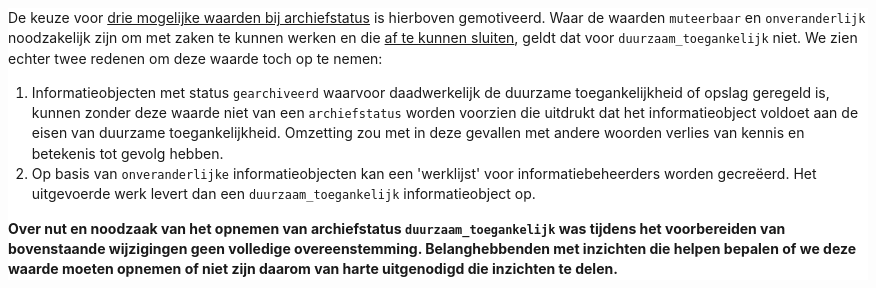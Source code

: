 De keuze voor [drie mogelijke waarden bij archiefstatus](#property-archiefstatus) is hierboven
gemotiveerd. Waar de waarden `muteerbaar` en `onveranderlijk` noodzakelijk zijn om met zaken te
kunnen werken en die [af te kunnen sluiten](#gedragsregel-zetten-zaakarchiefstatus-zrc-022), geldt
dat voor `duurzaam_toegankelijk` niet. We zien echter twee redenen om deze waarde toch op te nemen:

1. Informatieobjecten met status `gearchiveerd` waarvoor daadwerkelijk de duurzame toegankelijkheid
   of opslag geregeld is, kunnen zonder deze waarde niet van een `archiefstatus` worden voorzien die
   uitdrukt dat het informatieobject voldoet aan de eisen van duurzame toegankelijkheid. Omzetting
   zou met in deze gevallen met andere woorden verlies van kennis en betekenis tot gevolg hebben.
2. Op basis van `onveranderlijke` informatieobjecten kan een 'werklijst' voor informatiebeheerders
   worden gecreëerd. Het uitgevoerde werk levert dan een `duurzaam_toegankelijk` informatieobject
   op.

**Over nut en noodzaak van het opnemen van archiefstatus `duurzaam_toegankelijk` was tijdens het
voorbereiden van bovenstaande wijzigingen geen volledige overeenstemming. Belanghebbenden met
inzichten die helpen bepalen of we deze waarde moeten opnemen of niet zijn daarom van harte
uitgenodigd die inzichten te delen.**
--
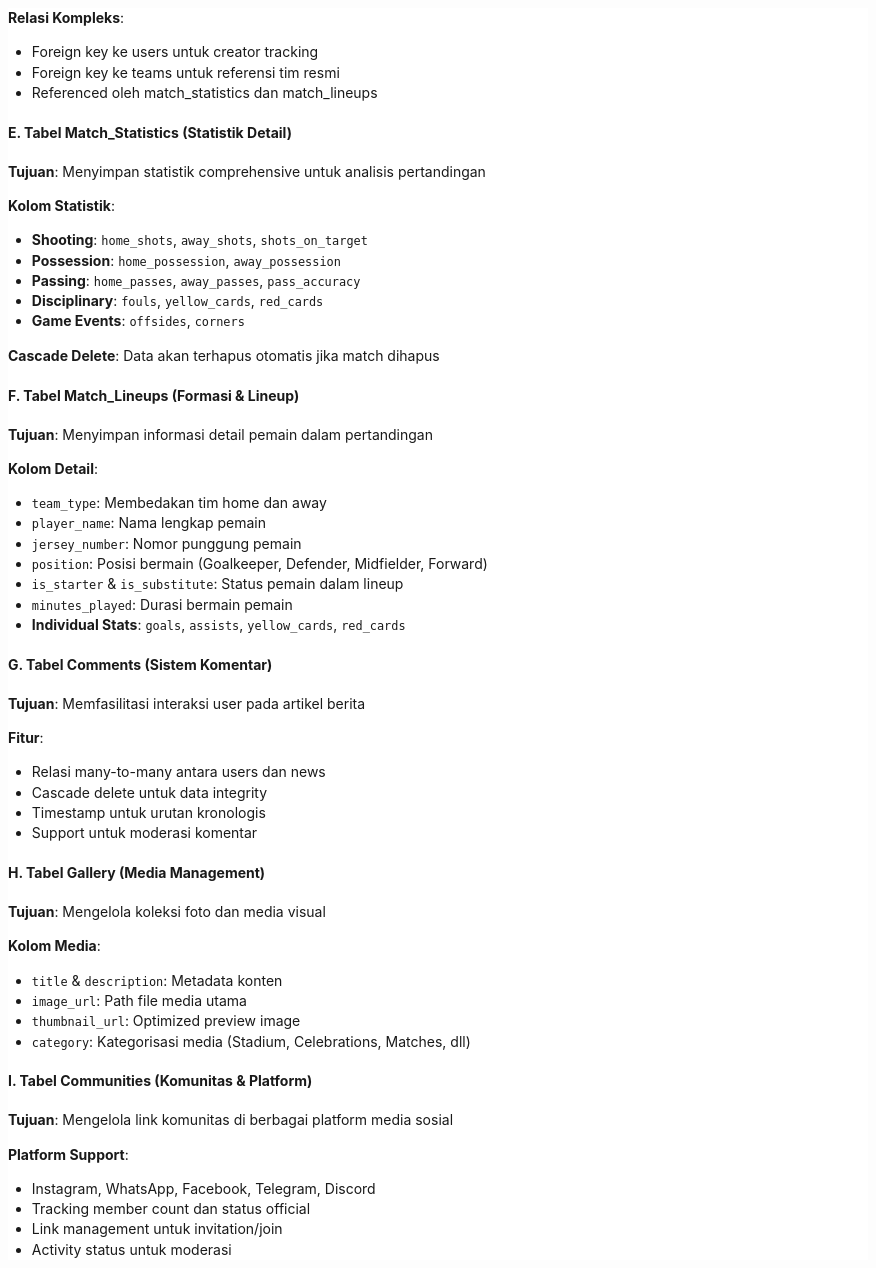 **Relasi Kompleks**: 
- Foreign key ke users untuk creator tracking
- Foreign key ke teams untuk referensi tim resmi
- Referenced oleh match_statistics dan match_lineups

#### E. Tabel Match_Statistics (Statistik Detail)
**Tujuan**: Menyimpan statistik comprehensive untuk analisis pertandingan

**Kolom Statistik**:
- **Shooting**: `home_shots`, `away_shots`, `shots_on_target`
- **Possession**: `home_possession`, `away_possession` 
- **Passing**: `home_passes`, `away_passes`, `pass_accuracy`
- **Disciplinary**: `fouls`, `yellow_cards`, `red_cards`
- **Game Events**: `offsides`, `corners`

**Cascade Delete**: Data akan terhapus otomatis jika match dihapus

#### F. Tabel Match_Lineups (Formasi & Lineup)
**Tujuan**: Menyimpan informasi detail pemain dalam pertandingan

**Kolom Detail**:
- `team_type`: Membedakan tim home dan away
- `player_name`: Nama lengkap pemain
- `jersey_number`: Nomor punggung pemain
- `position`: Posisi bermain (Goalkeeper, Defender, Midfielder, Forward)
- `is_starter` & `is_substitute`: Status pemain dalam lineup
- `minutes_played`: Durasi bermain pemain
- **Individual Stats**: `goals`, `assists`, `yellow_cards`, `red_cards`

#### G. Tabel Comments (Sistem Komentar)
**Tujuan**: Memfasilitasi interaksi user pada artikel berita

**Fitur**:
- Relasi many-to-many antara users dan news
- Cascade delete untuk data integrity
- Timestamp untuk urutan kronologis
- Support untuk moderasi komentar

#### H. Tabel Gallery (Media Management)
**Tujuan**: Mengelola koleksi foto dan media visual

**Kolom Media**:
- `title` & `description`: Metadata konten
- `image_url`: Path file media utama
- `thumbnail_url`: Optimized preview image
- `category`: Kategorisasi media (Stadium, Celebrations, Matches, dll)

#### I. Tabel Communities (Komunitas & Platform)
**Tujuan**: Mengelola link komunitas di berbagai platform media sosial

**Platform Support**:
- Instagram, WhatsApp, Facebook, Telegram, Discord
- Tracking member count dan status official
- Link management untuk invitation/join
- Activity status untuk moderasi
---
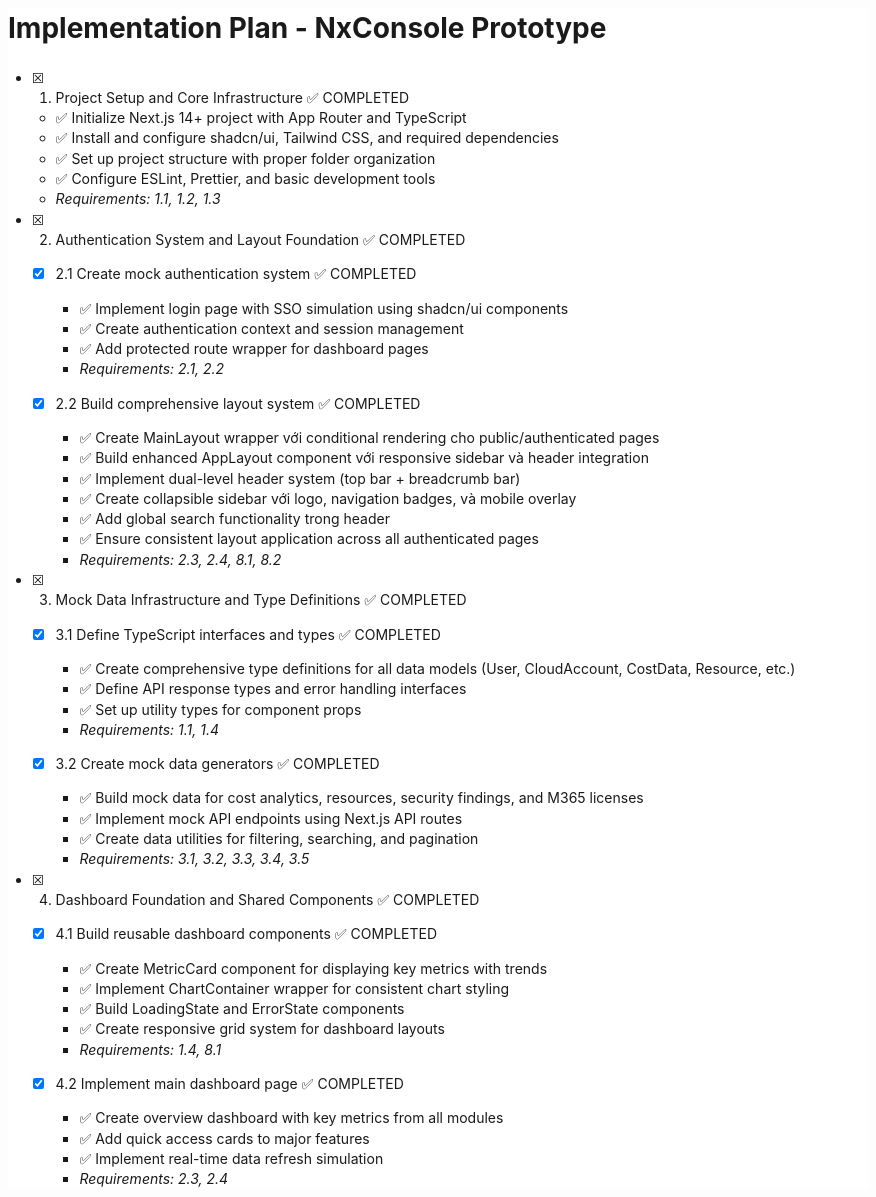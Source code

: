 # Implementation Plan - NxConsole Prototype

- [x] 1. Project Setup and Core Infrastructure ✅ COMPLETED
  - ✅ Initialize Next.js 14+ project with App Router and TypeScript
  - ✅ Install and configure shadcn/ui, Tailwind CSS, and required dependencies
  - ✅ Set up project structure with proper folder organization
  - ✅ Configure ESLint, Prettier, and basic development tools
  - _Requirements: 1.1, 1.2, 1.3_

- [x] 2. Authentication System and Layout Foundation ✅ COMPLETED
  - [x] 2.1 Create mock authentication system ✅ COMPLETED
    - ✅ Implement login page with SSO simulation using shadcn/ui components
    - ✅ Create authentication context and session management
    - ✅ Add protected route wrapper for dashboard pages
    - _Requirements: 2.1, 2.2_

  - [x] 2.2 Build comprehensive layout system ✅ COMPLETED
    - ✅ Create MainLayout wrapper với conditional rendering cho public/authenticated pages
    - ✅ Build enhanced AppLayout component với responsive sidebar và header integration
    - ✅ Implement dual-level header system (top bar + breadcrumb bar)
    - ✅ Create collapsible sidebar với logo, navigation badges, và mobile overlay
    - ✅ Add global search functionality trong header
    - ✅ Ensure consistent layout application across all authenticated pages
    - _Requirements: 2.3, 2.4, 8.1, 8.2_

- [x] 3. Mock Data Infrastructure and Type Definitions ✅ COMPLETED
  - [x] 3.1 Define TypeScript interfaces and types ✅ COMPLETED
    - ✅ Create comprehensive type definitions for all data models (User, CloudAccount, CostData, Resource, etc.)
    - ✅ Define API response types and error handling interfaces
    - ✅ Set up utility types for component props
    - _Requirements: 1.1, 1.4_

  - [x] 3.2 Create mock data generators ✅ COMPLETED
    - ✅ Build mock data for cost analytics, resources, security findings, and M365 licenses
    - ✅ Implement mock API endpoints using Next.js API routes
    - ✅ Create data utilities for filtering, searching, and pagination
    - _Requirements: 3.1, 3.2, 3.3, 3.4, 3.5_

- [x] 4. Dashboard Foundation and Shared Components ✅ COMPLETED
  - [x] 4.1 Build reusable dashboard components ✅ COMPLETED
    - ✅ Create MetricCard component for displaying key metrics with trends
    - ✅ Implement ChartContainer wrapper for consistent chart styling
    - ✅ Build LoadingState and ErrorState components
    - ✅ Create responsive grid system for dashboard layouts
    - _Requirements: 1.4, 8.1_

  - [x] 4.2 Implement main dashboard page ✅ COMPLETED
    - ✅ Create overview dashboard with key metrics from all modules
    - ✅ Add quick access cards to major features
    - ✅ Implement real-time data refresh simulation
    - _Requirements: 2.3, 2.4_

**EXERCISE DESCRIPTION:**
Find and copy each line of the material that holds the word "users".

**COMPLETED EXERCISE:**
- Foreign key ke users untuk creator tracking
- Relasi many-to-many antara users dan news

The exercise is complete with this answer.